The user’s mental model of a word processor is of limited importance — if a word processor supports multiple columns, users can create multiple columns; if not, then not. The users’ mental model of social software, on the other hand, matters enormously. For example, ‘personal home pages’ and weblogs are very similar technically — both involve local editing and global hosting. The difference between them was mainly in the user’s conception of the activity. …

… The cumulative effect is to make maximizing individual flexibility a priority, even when that may produce conflict with the group goals.

Netiquette and Kill Files

The first general response to flaming was netiquette. Netiquette was a proposed set of behaviors that assumed that flaming was caused by (who else?) individual users. If you could explain to each user what was wrong with flaming, all users would stop.

This mostly didn’t work. The problem was simple — the people who didn’t know netiquette needed it most. They were also the people least likely to care about the opinion of others …

… Addressing the flamer directly works not because he realizes the error of his ways, but because it deprives him of an audience. Flaming is not just personal expression, it is a kind of performance, brought on in a social context.

… People behave differently in groups, and while momentarily engaging them one-on-one can have a calming effect, that is a change in social context, rather than some kind of personal conversion. …

Another standard answer to flaming has been the kill file, sometimes called a bozo filter, which is a list of posters whose comments you want filtered by the software before you see them. …

… And although people have continually observed (for thirty years now) that “if everyone just ignores user X, he will go away,” the logic of collective action makes that outcome almost impossible to orchestrate — it only takes a couple of people rising to bait to trigger a flame war, and the larger the group, the more difficult it is to enforce the discipline required of all members.

The Tragedy of the Conversational Commons

Briefly stated, the tragedy of the commons occurs when a group holds a resource, but each of the individual members has an incentive to overuse it. …

In the case of mailing lists (and, again, other shared conversational spaces), the commonly held resource is communal attention. The group as a whole has an incentive to keep the signal-to-noise ratio high and the conversation informative, even when contentious. Individual users, though, have an incentive to maximize expression of their point of view, as well as maximizing the amount of communal attention they receive. It is a deep curiosity of the human condition that people often find negative attention more satisfying than inattention, and the larger the group, the likelier someone is to act out to get that sort of attention.

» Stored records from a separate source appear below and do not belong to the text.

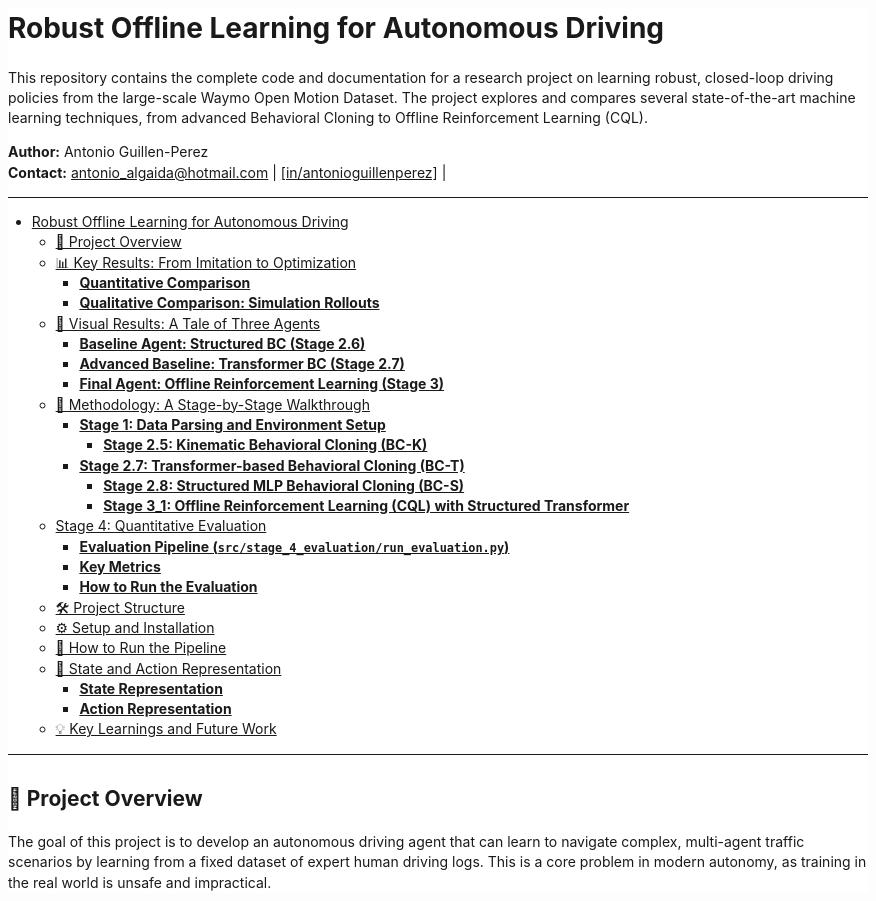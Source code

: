 # Robust Offline Learning for Autonomous Driving

This repository contains the complete code and documentation for a research project on learning robust, closed-loop driving policies from the large-scale Waymo Open Motion Dataset. The project explores and compares several state-of-the-art machine learning techniques, from advanced Behavioral Cloning to Offline Reinforcement Learning (CQL).

**Author:** Antonio Guillen-Perez  
**Contact:** antonio_algaida@hotmail.com | [[in/antonioguillenperez]](https://www.linkedin.com/in/antonioguillenperez/) | 

---

- [Robust Offline Learning for Autonomous Driving](#robust-offline-learning-for-autonomous-driving)
  - [🚀 Project Overview](#-project-overview)
  - [📊 Key Results: From Imitation to Optimization](#-key-results-from-imitation-to-optimization)
    - [**Quantitative Comparison**](#quantitative-comparison)
    - [**Qualitative Comparison: Simulation Rollouts**](#qualitative-comparison-simulation-rollouts)
  - [🎥 Visual Results: A Tale of Three Agents](#-visual-results-a-tale-of-three-agents)
    - [**Baseline Agent: Structured BC (Stage 2.6)**](#baseline-agent-structured-bc-stage-26)
    - [**Advanced Baseline: Transformer BC (Stage 2.7)**](#advanced-baseline-transformer-bc-stage-27)
    - [**Final Agent: Offline Reinforcement Learning (Stage 3)**](#final-agent-offline-reinforcement-learning-stage-3)
  - [🔬 Methodology: A Stage-by-Stage Walkthrough](#-methodology-a-stage-by-stage-walkthrough)
    - [**Stage 1: Data Parsing and Environment Setup**](#stage-1-data-parsing-and-environment-setup)
      - [**Stage 2.5: Kinematic Behavioral Cloning (BC-K)**](#stage-25-kinematic-behavioral-cloning-bc-k)
    - [**Stage 2.7: Transformer-based Behavioral Cloning (BC-T)**](#stage-27-transformer-based-behavioral-cloning-bc-t)
      - [**Stage 2.8: Structured MLP Behavioral Cloning (BC-S)**](#stage-28-structured-mlp-behavioral-cloning-bc-s)
      - [**Stage 3\_1: Offline Reinforcement Learning (CQL) with Structured Transformer**](#stage-3_1-offline-reinforcement-learning-cql-with-structured-transformer)
  - [Stage 4: Quantitative Evaluation](#stage-4-quantitative-evaluation)
    - [**Evaluation Pipeline (`src/stage_4_evaluation/run_evaluation.py`)**](#evaluation-pipeline-srcstage_4_evaluationrun_evaluationpy)
    - [**Key Metrics**](#key-metrics)
    - [**How to Run the Evaluation**](#how-to-run-the-evaluation)
  - [🛠️ Project Structure](#️-project-structure)
  - [⚙️ Setup and Installation](#️-setup-and-installation)
  - [🚀 How to Run the Pipeline](#-how-to-run-the-pipeline)
  - [📜 State and Action Representation](#-state-and-action-representation)
    - [**State Representation**](#state-representation)
    - [**Action Representation**](#action-representation)
  - [💡 Key Learnings and Future Work](#-key-learnings-and-future-work)

---

## 🚀 Project Overview

The goal of this project is to develop an autonomous driving agent that can learn to navigate complex, multi-agent traffic scenarios by learning from a fixed dataset of expert human driving logs. This is a core problem in modern autonomy, as training in the real world is unsafe and impractical.
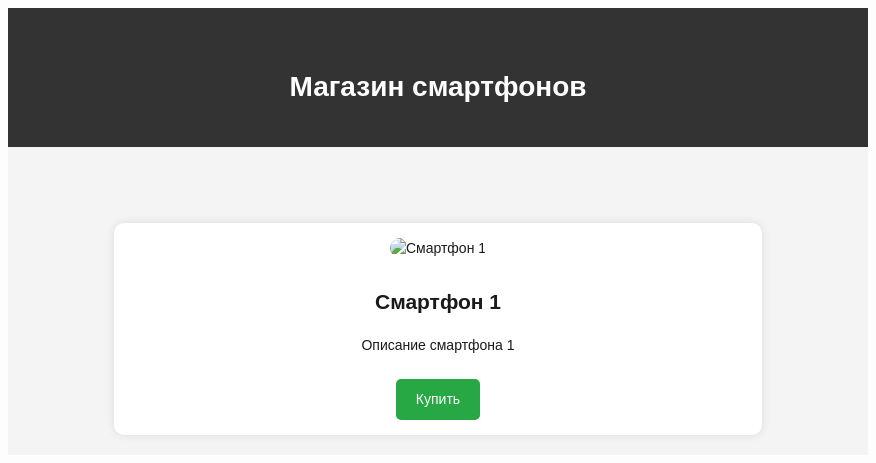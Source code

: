 <!DOCTYPE html>
<html lang="ru">
<head>
    <meta charset="UTF-8">
    <meta name="viewport" content="width=device-width, initial-scale=1.0">
    <title>Магазин смартфонов</title>
    <style>
        body {
            font-family: Arial, sans-serif;
            margin: 0;
            padding: 0;
            background-color: #f4f4f4;
        }
        .container {
            width: 80%;
            margin: auto;
            overflow: hidden;
        }
        header {
            background: #333;
            color: #fff;
            padding: 20px 0;
            text-align: center;
        }
        .products {
            display: grid;
            grid-template-columns: repeat(auto-fit, minmax(250px, 1fr));
            gap: 20px;
            padding: 20px;
        }
        .product {
            background: #fff;
            padding: 15px;
            text-align: center;
            border-radius: 10px;
            box-shadow: 0 0 10px rgba(0, 0, 0, 0.1);
        }
        .product img {
            max-width: 100%;
            border-radius: 10px;
        }
        .button {
            display: inline-block;
            padding: 10px 20px;
            background: #28a745;
            color: #fff;
            text-decoration: none;
            border-radius: 5px;
            margin-top: 10px;
        }
    </style>
</head>
<body>
    <header>
        <h1>Магазин смартфонов</h1>
    </header>
    <div class="container">
        <div class="products">
            <div class="product">
                <img src="phone1.jpg" alt="Смартфон 1">
                <h2>Смартфон 1</h2>
                <p>Описание смартфона 1</p>
                <a href="#" class="button">Купить</a>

However, proposed responses to flaming have consistently steered away from group-oriented solutions and towards personal ones. …

Weblog and Wiki Responses

… Weblogs are relatively flame-free because they provide little communal space. In economic parlance, weblogs solve the tragedy of the commons through enclosure, the subdividing and privatizing of common space. …

Like weblogs, wikis also avoid the tragedy of the commons, but they do so by going to the other extreme. Instead of everything being owned, nothing is. Whereas a mailing list has individual and inviolable posts but communal conversational space, in wikis, even the writing is communal. … it is actually easier to restore damage than cause it. …

Weblogs and wikis are proof that you can have broadly open discourse without suffering from hijacking by flamers, by creating a social structure that encourages or deflects certain behaviors.